*WHAT THE EXERCISE ASKS*. Find the lines of the data below that include "суммарный". Report their number only.

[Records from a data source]
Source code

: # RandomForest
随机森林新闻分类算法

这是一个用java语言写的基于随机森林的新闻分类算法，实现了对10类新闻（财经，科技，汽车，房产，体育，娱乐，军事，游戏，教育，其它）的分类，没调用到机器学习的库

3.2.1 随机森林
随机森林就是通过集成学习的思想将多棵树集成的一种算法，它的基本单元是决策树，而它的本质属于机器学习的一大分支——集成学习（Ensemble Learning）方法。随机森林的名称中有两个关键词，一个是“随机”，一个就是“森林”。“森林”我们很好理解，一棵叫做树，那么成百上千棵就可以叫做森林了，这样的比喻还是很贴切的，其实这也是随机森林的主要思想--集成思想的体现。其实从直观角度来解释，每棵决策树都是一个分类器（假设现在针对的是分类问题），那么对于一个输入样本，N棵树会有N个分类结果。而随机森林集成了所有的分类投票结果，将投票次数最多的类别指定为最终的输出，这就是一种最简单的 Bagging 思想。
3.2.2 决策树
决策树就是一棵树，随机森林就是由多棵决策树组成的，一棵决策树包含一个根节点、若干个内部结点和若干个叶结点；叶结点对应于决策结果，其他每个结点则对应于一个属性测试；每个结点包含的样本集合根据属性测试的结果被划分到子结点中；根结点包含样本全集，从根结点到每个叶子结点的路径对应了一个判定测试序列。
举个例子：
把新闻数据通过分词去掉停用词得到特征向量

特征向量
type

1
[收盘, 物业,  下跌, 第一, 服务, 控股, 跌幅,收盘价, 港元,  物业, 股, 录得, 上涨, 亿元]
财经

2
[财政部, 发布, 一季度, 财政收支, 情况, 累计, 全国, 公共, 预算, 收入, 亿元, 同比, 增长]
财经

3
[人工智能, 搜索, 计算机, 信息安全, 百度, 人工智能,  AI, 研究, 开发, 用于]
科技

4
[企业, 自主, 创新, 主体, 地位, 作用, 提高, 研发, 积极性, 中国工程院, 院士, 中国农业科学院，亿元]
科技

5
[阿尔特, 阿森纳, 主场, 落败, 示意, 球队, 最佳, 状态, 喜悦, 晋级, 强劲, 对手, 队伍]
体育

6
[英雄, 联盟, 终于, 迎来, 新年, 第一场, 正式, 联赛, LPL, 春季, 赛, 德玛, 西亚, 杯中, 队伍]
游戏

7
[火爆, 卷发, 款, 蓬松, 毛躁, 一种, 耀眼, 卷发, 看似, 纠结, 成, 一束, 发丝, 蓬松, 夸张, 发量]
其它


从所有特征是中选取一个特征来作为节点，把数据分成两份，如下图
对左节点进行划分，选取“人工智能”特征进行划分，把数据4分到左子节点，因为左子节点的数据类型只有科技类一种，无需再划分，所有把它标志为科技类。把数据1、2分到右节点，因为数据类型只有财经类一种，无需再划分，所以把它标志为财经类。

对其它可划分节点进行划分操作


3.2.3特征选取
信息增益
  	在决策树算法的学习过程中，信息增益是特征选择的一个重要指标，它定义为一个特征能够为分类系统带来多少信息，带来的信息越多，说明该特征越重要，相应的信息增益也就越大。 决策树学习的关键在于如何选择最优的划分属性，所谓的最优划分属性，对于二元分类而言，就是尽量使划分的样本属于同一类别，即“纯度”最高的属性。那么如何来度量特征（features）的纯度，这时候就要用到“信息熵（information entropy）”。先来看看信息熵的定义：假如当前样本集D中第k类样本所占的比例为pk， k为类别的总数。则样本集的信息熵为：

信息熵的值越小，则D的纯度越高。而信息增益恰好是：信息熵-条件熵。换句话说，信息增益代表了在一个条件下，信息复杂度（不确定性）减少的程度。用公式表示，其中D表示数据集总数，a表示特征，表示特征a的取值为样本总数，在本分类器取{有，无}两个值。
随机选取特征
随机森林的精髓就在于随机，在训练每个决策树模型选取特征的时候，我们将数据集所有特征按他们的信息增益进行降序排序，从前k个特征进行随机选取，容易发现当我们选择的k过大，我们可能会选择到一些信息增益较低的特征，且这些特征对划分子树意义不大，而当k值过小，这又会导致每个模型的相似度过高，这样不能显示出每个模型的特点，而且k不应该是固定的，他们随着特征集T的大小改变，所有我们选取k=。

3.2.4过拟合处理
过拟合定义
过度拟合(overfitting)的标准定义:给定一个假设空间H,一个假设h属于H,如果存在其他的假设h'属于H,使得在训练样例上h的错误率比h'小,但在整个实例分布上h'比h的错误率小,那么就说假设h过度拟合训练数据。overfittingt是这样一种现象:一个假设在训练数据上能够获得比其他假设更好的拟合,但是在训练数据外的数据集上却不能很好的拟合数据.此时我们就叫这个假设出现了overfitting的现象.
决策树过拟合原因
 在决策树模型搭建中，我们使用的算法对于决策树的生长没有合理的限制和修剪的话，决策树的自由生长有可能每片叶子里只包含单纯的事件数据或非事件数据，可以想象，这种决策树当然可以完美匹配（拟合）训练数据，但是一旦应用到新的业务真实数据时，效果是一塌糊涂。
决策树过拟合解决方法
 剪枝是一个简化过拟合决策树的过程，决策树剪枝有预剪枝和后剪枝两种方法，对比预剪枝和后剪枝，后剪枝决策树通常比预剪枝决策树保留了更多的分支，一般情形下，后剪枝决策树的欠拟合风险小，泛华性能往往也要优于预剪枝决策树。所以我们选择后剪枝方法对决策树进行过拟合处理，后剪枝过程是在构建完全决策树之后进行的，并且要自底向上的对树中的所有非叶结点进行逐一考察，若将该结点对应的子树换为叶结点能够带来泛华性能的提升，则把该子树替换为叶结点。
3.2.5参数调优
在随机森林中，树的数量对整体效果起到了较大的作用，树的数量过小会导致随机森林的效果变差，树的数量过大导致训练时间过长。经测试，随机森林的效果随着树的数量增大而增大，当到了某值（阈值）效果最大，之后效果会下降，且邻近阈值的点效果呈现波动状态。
---
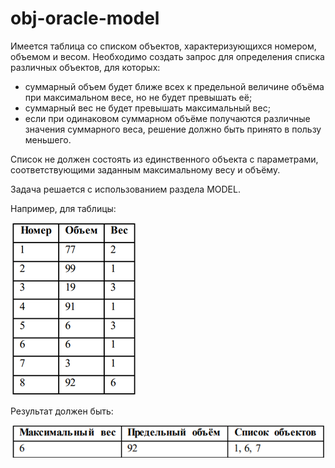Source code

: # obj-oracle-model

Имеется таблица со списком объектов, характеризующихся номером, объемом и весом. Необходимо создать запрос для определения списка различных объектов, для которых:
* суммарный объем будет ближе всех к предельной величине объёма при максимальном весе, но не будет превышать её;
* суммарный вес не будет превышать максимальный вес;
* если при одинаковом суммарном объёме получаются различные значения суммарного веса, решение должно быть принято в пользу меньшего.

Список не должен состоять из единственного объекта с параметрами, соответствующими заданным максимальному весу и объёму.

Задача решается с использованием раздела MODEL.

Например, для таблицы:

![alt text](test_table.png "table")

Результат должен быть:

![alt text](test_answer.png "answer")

*SOLUTION TO THIS EXERCISE*. 2